── Records shown ──
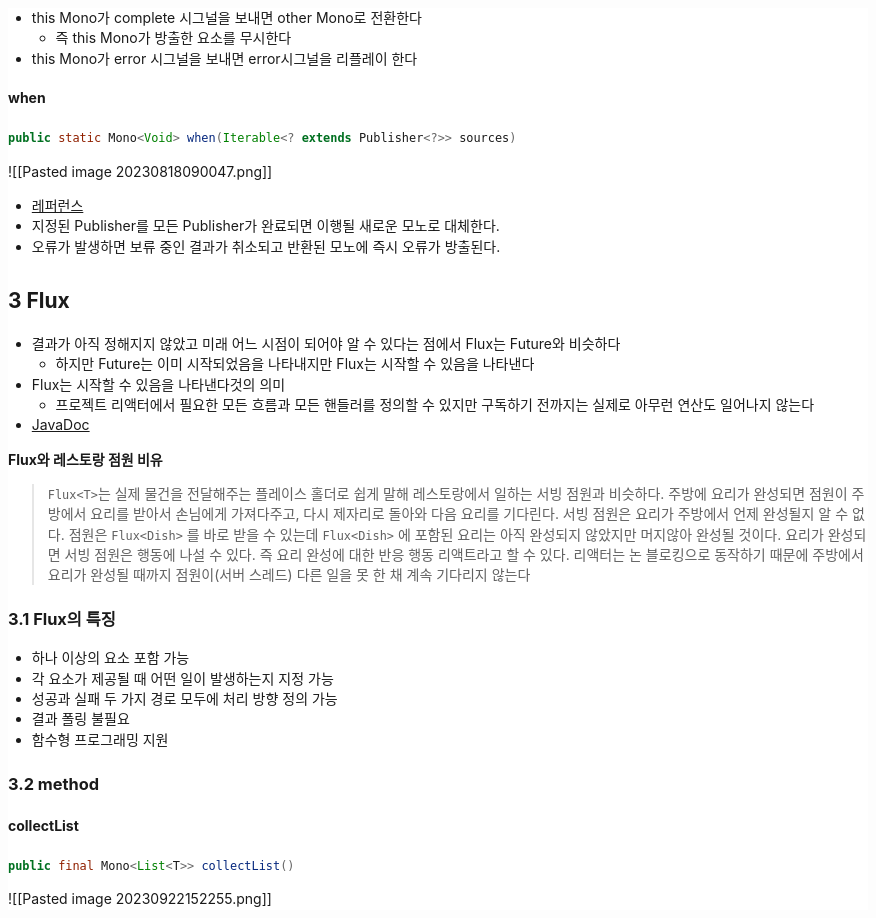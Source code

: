 * this Mono가 complete 시그널을 보내면 other Mono로 전환한다
	* 즉 this Mono가 방출한 요소를 무시한다
* this Mono가 error 시그널을 보내면 error시그널을 리플레이 한다



####  when

```java
public static Mono<Void> when(Iterable<? extends Publisher<?>> sources)
```

![[Pasted image 20230818090047.png]]

- [레퍼런스](https://projectreactor.io/docs/core/release/api/reactor/core/publisher/Mono.html#when-java.lang.Iterable-)
- 지정된 Publisher를 모든 Publisher가 완료되면 이행될 새로운 모노로 대체한다.
- 오류가 발생하면 보류 중인 결과가 취소되고 반환된 모노에 즉시 오류가 방출된다.



##  3 Flux

* 결과가 아직 정해지지 않았고 미래 어느 시점이 되어야 알 수 있다는 점에서 Flux는 Future와 비슷하다
	* 하지만 Future는 이미 시작되었음을 나타내지만 Flux는 시작할 수 있음을 나타낸다
* Flux는 시작할 수 있음을 나타낸다것의 의미
	* 프로젝트 리액터에서 필요한 모든 흐름과 모든 핸들러를 정의할 수 있지만 구독하기 전까지는 실제로 아무런 연산도 일어나지 않는다
* [JavaDoc](https://projectreactor.io/docs/core/release/api/reactor/core/publisher/Flux.html)



**Flux와 레스토랑 점원 비유**

>`Flux<T>`는 실제 물건을 전달해주는 플레이스 홀더로 쉽게 말해 레스토랑에서 일하는 서빙 점원과 비슷하다. 주방에 요리가 완성되면 점원이 주방에서 요리를 받아서 손님에게 가져다주고, 다시 제자리로 돌아와 다음 요리를 기다린다. 서빙 점원은 요리가 주방에서 언제 완성될지 알 수 없다. 점원은 `Flux<Dish>` 를 바로 받을 수 있는데 `Flux<Dish>` 에 포함된 요리는 아직 완성되지 않았지만 머지않아 완성될 것이다. 요리가 완성되면 서빙 점원은 행동에 나설 수 있다. 즉 요리 완성에 대한 반응 행동 리액트라고 할 수 있다. 리액터는 논 블로킹으로 동작하기 때문에 주방에서 요리가 완성될 때까지 점원이(서버 스레드) 다른 일을 못 한 채 계속 기다리지 않는다



###  3.1 Flux의 특징

* 하나 이상의 요소 포함 가능
* 각 요소가 제공될 때 어떤 일이 발생하는지 지정 가능
* 성공과 실패 두 가지 경로 모두에 처리 방향 정의 가능
* 결과 폴링 불필요
* 함수형 프로그래밍 지원



###  3.2 method

####  collectList

```java
public final Mono<List<T>> collectList()
```

![[Pasted image 20230922152255.png]]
───
Required work: The result should be every line of the material that contains the word "Flux는", so copy those lines.

Solution to this exercise:
* 결과가 아직 정해지지 않았고 미래 어느 시점이 되어야 알 수 있다는 점에서 Flux는 Future와 비슷하다
	* 하지만 Future는 이미 시작되었음을 나타내지만 Flux는 시작할 수 있음을 나타낸다
* Flux는 시작할 수 있음을 나타낸다것의 의미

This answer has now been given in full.